Squeeze and Excitation (SE) Block
SE is a building block for CNNs to improve the interdependencies between the channels by performing dynamic feature channel-wise recalibration, this means that instead of equally weighting all the channels, the network will dynamically assign high weight for the most important channels. The figure bellow shows the components of this block.
For a better understanding of this block, I highly suggest reading this article that explains it very well.
Coming back to our topic, EfficientNet applies the SE block along the way with the MBConv block which results in the following structure.
4. EfficientNet Performance
In order to evaluate the performance and the efficiency of EfficientNet, many benchmarks have been used.
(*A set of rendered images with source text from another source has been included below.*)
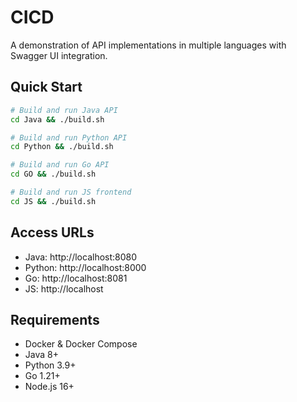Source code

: # CICD

A demonstration of API implementations in multiple languages with Swagger UI integration.

## Quick Start

```bash
# Build and run Java API
cd Java && ./build.sh

# Build and run Python API
cd Python && ./build.sh

# Build and run Go API
cd GO && ./build.sh

# Build and run JS frontend
cd JS && ./build.sh
```

## Access URLs

- Java: http://localhost:8080
- Python: http://localhost:8000
- Go: http://localhost:8081
- JS: http://localhost


## Requirements
- Docker & Docker Compose
- Java 8+
- Python 3.9+
- Go 1.21+
- Node.js 16+
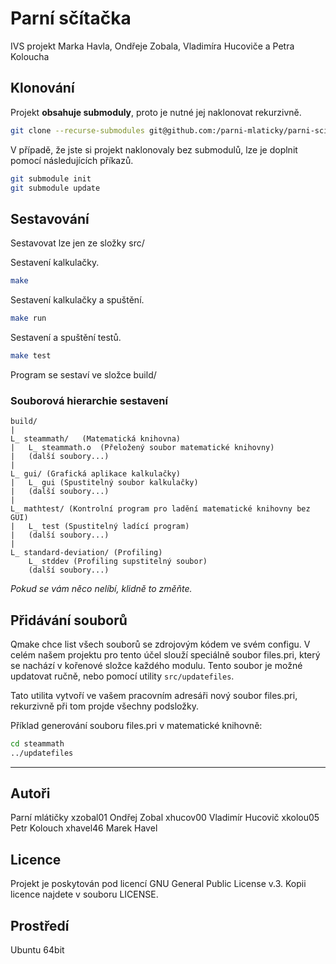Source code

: # Parní sčítačka
IVS projekt Marka Havla, Ondřeje Zobala, Vladimíra Hucoviče a Petra Koloucha

## Klonování
Projekt **obsahuje submoduly**, proto je nutné jej naklonovat rekurzivně.
``` sh
git clone --recurse-submodules git@github.com:/parni-mlaticky/parni-scitacka
```

V případě, že jste si projekt naklonovaly bez submodulů, lze je doplnit pomocí následujících příkazů.

``` sh
git submodule init
git submodule update
```

## Sestavování
Sestavovat lze jen ze složky src/

Sestavení kalkulačky.
``` sh
make 
```

Sestavení kalkulačky a spuštění.
``` sh
make run
```

Sestavení a spuštění testů.
``` sh
make test
```

Program se sestaví ve složce build/

### Souborová hierarchie sestavení
```
build/
|
L_ steammath/   (Matematická knihovna)
|   L_ steammath.o  (Přeložený soubor matematické knihovny)
|   (další soubory...)
|
L_ gui/ (Grafická aplikace kalkulačky)
|   L_ gui (Spustitelný soubor kalkulačky)
|   (další soubory...)
|
L_ mathtest/ (Kontrolní program pro ladění matematické knihovny bez GUI)
|   L_ test (Spustitelný ladící program)
|   (další soubory...)
|
L_ standard-deviation/ (Profiling)
    L_ stddev (Profiling supstitelný soubor)
    (další soubory...)
```

*Pokud se vám něco nelíbí, klidně to změňte.*

## Přidávání souborů
Qmake chce list všech souborů se zdrojovým kódem ve svém configu. V celém našem projektu pro tento účel slouží speciálně soubor files.pri, který se nachází v kořenové složce každého modulu. Tento soubor je možné updatovat ručně, nebo pomocí utility `src/updatefiles`.

Tato utilita vytvoří ve vašem pracovním adresáři nový soubor files.pri, rekurzivně při tom projde všechny podsložky.

Příklad generování souboru files.pri v matematické knihovně:

``` sh
cd steammath
../updatefiles
```

* * *

## Autoři
Parní mlátičky
xzobal01 Ondřej Zobal
xhucov00 Vladimír Hucovič
xkolou05 Petr Kolouch
xhavel46 Marek Havel

## Licence
Projekt je poskytován pod licencí GNU General Public License v.3. Kopii licence najdete v souboru LICENSE.

## Prostředí
Ubuntu 64bit

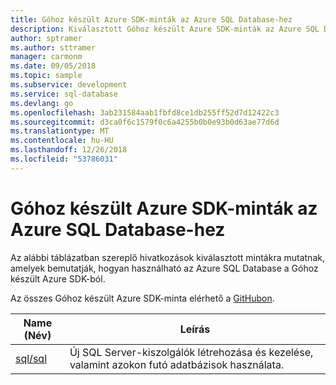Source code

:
 ```yaml
---
title: Góhoz készült Azure SDK-minták az Azure SQL Database-hez
description: Kiválasztott Góhoz készült Azure SDK-minták az Azure SQL Database használatához.
author: sptramer
ms.author: sttramer
manager: carmonm
ms.date: 09/05/2018
ms.topic: sample
ms.subservice: development
ms.service: sql-database
ms.devlang: go
ms.openlocfilehash: 3ab231584aab1fbfd8ce1db255ff52d7d12422c3
ms.sourcegitcommit: d3ca0f6c1579f0c6a4255b0b0e93b0d63ae77d6d
ms.translationtype: MT
ms.contentlocale: hu-HU
ms.lasthandoff: 12/26/2018
ms.locfileid: "53786031"
---
```

# <a name="azure-sdk-for-go-samples-for-azure-sql-database"></a>Góhoz készült Azure SDK-minták az Azure SQL Database-hez

Az alábbi táblázatban szereplő hivatkozások kiválasztott mintákra mutatnak, amelyek bemutatják, hogyan használható az Azure SQL Database a Góhoz készült Azure SDK-ból.

Az összes Góhoz készült Azure SDK-minta elérhető a [GitHubon](https://github.com/Azure-Samples/azure-sdk-for-go-samples).

| Name (Név) | Leírás |
|------|-------------|
| [sql/sql](https://github.com/Azure-Samples/azure-sdk-for-go-samples/blob/master/sql/sql.go) | Új SQL Server-kiszolgálók létrehozása és kezelése, valamint azokon futó adatbázisok használata. |
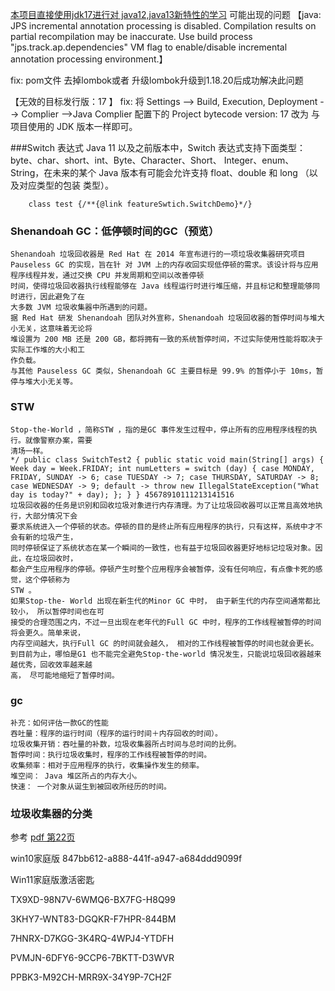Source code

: [本项目直接使用jdk17进行对 java12,java13新特性的学习](尚硅谷_宋红康_深入解读Java12&13新特性.pdf)
可能出现的问题
【java: JPS incremental annotation processing is disabled. Compilation results on partial recompilation may be inaccurate.
Use build process "jps.track.ap.dependencies" VM flag to enable/disable incremental annotation processing environment.】

fix:    pom文件 去掉lombok或者 升级lombok升级到1.18.20后成功解决此问题

【无效的目标发行版：17 】
fix:    将 Settings --> Build, Execution, Deployment --> Complier -->Java Complier 配置下的
Project bytecode version: 17 改为 与 项目使用的 JDK 版本一样即可。

###Switch 表达式
Java 11 以及之前版本中，Switch 表达式支持下面类型：
byte、char、short、int、Byte、Character、Short、
Integer、enum、String，在未来的某个 Java 版本有可能会允许支持 float、double 和 long 
（以及对应类型的包装 类型）。
```jshelllanguage
    class test {/**{@link featureSwtich.SwitchDemo}*/}
```
### Shenandoah GC：低停顿时间的GC（预览）
    Shenandoah 垃圾回收器是 Red Hat 在 2014 年宣布进行的一项垃圾收集器研究项目 Pauseless GC 的实现，旨在针 对 JVM 上的内存收回实现低停顿的需求。该设计将与应用程序线程并发，通过交换 CPU 并发周期和空间以改善停顿
    时间，使得垃圾回收器执行线程能够在 Java 线程运行时进行堆压缩，并且标记和整理能够同时进行，因此避免了在
    大多数 JVM 垃圾收集器中所遇到的问题。
    据 Red Hat 研发 Shenandoah 团队对外宣称，Shenandoah 垃圾回收器的暂停时间与堆大小无关，这意味着无论将
    堆设置为 200 MB 还是 200 GB，都将拥有一致的系统暂停时间，不过实际使用性能将取决于实际工作堆的大小和工
    作负载。
    与其他 Pauseless GC 类似，Shenandoah GC 主要目标是 99.9% 的暂停小于 10ms，暂停与堆大小无关等。
### STW
    Stop-the-World ，简称STW ，指的是GC 事件发生过程中，停止所有的应用程序线程的执行。就像警察办案，需要
    清场一样。
    */ public class SwitchTest2 { public static void main(String[] args) { Week day = Week.FRIDAY; int numLetters = switch (day) { case MONDAY, FRIDAY, SUNDAY -> 6; case TUESDAY -> 7; case THURSDAY, SATURDAY -> 8; case WEDNESDAY -> 9; default -> throw new IllegalStateException("What day is today?" + day); }; } } 45678910111213141516
    垃圾回收器的任务是识别和回收垃圾对象进行内存清理。为了让垃圾回收器可以正常且高效地执行，大部分情况下会
    要求系统进入一个停顿的状态。停顿的目的是终止所有应用程序的执行，只有这样，系统中才不会有新的垃圾产生，
    同时停顿保证了系统状态在某一个瞬间的一致性，也有益于垃圾回收器更好地标记垃圾对象。因此，在垃圾回收时，
    都会产生应用程序的停顿。停顿产生时整个应用程序会被暂停，没有任何响应，有点像卡死的感觉，这个停顿称为
    STW 。
    如果Stop-the- World 出现在新生代的Minor GC 中时， 由于新生代的内存空间通常都比较小， 所以暂停时间也在可
    接受的合理范围之内，不过一旦出现在老年代的Full GC 中时，程序的工作线程被暂停的时间将会更久。简单来说，
    内存空间越大，执行Full GC 的时间就会越久， 相对的工作线程被暂停的时间也就会更长。
    到目前为止，哪怕是G1 也不能完全避免Stop-the-world 情况发生，只能说垃圾回收器越来越优秀，回收效率越来越
    高， 尽可能地缩短了暂停时间。
### gc
    补充：如何评估一款GC的性能
    吞吐量：程序的运行时间（程序的运行时间＋内存回收的时间）。
    垃圾收集开销：吞吐量的补数，垃圾收集器所占时间与总时间的比例。
    暂停时间：执行垃圾收集时，程序的工作线程被暂停的时间。
    收集频率：相对于应用程序的执行，收集操作发生的频率。
    堆空间： Java 堆区所占的内存大小。
    快速： 一个对象从诞生到被回收所经历的时间。
### 垃圾收集器的分类
参考 [pdf 第22页](尚硅谷_宋红康_深入解读Java12&13新特性.pdf)

win10家庭版 
847bb612-a888-441f-a947-a684ddd9099f

Win11家庭版激活密匙

TX9XD-98N7V-6WMQ6-BX7FG-H8Q99

3KHY7-WNT83-DGQKR-F7HPR-844BM

7HNRX-D7KGG-3K4RQ-4WPJ4-YTDFH

PVMJN-6DFY6-9CCP6-7BKTT-D3WVR

PPBK3-M92CH-MRR9X-34Y9P-7CH2F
First, EfficientNet-B0 was scaled using different scaling methods.
The compound scaling method outperformed the other methods as shown in the figure. Then the EfficientNet family has been tested on ImageNet dataset and it outperformed state of the art models in terms of efficiency and accuracy.
Finally, to further test the method's performance, the authors also performed benchmarks on transfer learning datasets, and the results also showed that EfficientNet transfer well.
As a wrap up, EfficientNet is a CNN that uses a scaling method called compound scaling that aims to improve the efficiency of an existing ConvNet based on the available resources (memory and FLOPS). The resulted networks proved to be both more efficient and more performant than many state of the art networks. Finally, the authors believe that the model can serve as new foundation for new computer vision models which is why they open sourced the TPU training code that can be found here.
 TAN, Mingxing et LE, Quoc. Efficientnet: Rethinking model scaling for convolutional neural networks. In : International conference on machine learning. PMLR, 2019. p. 6105-6114.
 Classification and understanding of cloud structures via satellite images with EfficientUNet - Scientific Figure on ResearchGate. Available from: https://www.researchgate.net/figure/Architecture-of-EfficientNet-B0-with-MBConv-as-Basic-building-blocks_fig4_344410350
 SANDLER, Mark, HOWARD, Andrew, ZHU, Menglong, et al. Mobilenetv2: Inverted residuals and linear bottlenecks. In : Proceedings of the IEEE conference on computer vision and pattern recognition. 2018. p. 4510-4520.
 CHOLLET, François. Xception: Deep learning with depthwise separable convolutions. In : Proceedings of the IEEE conference on computer vision and pattern recognition. 2017. p. 1251-1258.